**Goal of the exercise**
Print every entry exactly as written.

**Record set**
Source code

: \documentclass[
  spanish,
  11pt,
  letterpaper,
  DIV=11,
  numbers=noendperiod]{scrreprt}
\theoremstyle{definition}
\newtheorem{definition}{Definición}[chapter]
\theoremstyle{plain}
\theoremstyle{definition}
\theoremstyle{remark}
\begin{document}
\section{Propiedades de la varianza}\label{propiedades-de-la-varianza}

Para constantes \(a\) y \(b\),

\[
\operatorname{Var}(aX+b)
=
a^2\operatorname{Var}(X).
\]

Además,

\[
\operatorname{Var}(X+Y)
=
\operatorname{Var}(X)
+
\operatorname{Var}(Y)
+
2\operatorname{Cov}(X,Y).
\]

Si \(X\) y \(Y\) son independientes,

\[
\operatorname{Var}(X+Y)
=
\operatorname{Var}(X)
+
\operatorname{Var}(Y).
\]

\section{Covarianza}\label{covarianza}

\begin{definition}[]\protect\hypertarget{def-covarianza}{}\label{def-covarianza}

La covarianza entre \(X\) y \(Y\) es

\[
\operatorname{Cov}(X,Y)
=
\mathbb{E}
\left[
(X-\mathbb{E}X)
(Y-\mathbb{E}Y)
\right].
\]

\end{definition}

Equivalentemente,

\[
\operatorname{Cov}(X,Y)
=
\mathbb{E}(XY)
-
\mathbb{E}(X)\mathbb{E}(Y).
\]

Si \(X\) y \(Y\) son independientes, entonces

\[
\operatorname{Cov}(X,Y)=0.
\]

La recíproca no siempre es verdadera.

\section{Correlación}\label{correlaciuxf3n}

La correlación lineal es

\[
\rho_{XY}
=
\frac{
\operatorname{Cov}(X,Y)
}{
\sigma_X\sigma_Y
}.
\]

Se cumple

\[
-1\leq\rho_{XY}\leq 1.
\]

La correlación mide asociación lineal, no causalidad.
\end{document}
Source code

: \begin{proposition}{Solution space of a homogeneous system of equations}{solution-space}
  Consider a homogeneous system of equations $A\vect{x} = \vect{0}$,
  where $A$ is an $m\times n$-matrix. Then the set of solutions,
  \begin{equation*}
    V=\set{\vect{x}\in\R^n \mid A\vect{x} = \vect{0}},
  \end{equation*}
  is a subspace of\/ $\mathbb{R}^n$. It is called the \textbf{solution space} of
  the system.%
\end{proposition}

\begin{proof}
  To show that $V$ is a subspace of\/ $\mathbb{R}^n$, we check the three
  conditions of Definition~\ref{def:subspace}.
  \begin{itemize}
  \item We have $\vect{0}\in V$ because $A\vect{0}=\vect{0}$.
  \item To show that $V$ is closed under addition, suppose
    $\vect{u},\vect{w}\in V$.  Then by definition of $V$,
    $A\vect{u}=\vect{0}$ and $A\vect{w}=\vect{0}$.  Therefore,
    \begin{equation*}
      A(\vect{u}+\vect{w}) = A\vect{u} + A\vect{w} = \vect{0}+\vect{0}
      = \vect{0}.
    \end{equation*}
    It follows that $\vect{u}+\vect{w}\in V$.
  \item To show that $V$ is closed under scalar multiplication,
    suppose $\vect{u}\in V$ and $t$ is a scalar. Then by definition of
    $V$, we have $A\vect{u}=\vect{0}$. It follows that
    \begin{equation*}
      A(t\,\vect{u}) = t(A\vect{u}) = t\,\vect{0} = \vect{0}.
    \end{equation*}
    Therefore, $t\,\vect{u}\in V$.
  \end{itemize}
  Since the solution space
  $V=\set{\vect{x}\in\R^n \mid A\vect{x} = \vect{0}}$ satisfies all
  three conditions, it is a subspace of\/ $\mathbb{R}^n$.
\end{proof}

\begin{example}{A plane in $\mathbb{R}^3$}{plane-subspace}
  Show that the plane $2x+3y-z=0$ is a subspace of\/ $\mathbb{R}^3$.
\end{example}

**Written solution**
Source code

: \documentclass[
  spanish,
  11pt,
  letterpaper,
  DIV=11,
  numbers=noendperiod]{scrreprt}
\theoremstyle{definition}
\newtheorem{definition}{Definición}[chapter]
\theoremstyle{plain}
\theoremstyle{definition}
\theoremstyle{remark}
\begin{document}
\section{Propiedades de la varianza}\label{propiedades-de-la-varianza}

Para constantes \(a\) y \(b\),

\[
\operatorname{Var}(aX+b)
=
a^2\operatorname{Var}(X).
\]

Además,

\[
\operatorname{Var}(X+Y)
=
\operatorname{Var}(X)
+
\operatorname{Var}(Y)
+
2\operatorname{Cov}(X,Y).
\]

Si \(X\) y \(Y\) son independientes,

\[
\operatorname{Var}(X+Y)
=
\operatorname{Var}(X)
+
\operatorname{Var}(Y).
\]

\section{Covarianza}\label{covarianza}

\begin{definition}[]\protect\hypertarget{def-covarianza}{}\label{def-covarianza}

La covarianza entre \(X\) y \(Y\) es

\[
\operatorname{Cov}(X,Y)
=
\mathbb{E}
\left[
(X-\mathbb{E}X)
(Y-\mathbb{E}Y)
\right].
\]

\end{definition}

Equivalentemente,

\[
\operatorname{Cov}(X,Y)
=
\mathbb{E}(XY)
-
\mathbb{E}(X)\mathbb{E}(Y).
\]

Si \(X\) y \(Y\) son independientes, entonces

\[
\operatorname{Cov}(X,Y)=0.
\]

La recíproca no siempre es verdadera.

\section{Correlación}\label{correlaciuxf3n}

La correlación lineal es

\[
\rho_{XY}
=
\frac{
\operatorname{Cov}(X,Y)
}{
\sigma_X\sigma_Y
}.
\]

Se cumple

\[
-1\leq\rho_{XY}\leq 1.
\]

La correlación mide asociación lineal, no causalidad.
\end{document}
Source code

: \begin{proposition}{Solution space of a homogeneous system of equations}{solution-space}
  Consider a homogeneous system of equations $A\vect{x} = \vect{0}$,
  where $A$ is an $m\times n$-matrix. Then the set of solutions,
  \begin{equation*}
    V=\set{\vect{x}\in\R^n \mid A\vect{x} = \vect{0}},
  \end{equation*}
  is a subspace of\/ $\mathbb{R}^n$. It is called the \textbf{solution space} of
  the system.%
\end{proposition}

\begin{proof}
  To show that $V$ is a subspace of\/ $\mathbb{R}^n$, we check the three
  conditions of Definition~\ref{def:subspace}.
  \begin{itemize}
  \item We have $\vect{0}\in V$ because $A\vect{0}=\vect{0}$.
  \item To show that $V$ is closed under addition, suppose
    $\vect{u},\vect{w}\in V$.  Then by definition of $V$,
    $A\vect{u}=\vect{0}$ and $A\vect{w}=\vect{0}$.  Therefore,
    \begin{equation*}
      A(\vect{u}+\vect{w}) = A\vect{u} + A\vect{w} = \vect{0}+\vect{0}
      = \vect{0}.
    \end{equation*}
    It follows that $\vect{u}+\vect{w}\in V$.
  \item To show that $V$ is closed under scalar multiplication,
    suppose $\vect{u}\in V$ and $t$ is a scalar. Then by definition of
    $V$, we have $A\vect{u}=\vect{0}$. It follows that
    \begin{equation*}
      A(t\,\vect{u}) = t(A\vect{u}) = t\,\vect{0} = \vect{0}.
    \end{equation*}
    Therefore, $t\,\vect{u}\in V$.
  \end{itemize}
  Since the solution space
  $V=\set{\vect{x}\in\R^n \mid A\vect{x} = \vect{0}}$ satisfies all
  three conditions, it is a subspace of\/ $\mathbb{R}^n$.
\end{proof}

\begin{example}{A plane in $\mathbb{R}^3$}{plane-subspace}
  Show that the plane $2x+3y-z=0$ is a subspace of\/ $\mathbb{R}^3$.
\end{example}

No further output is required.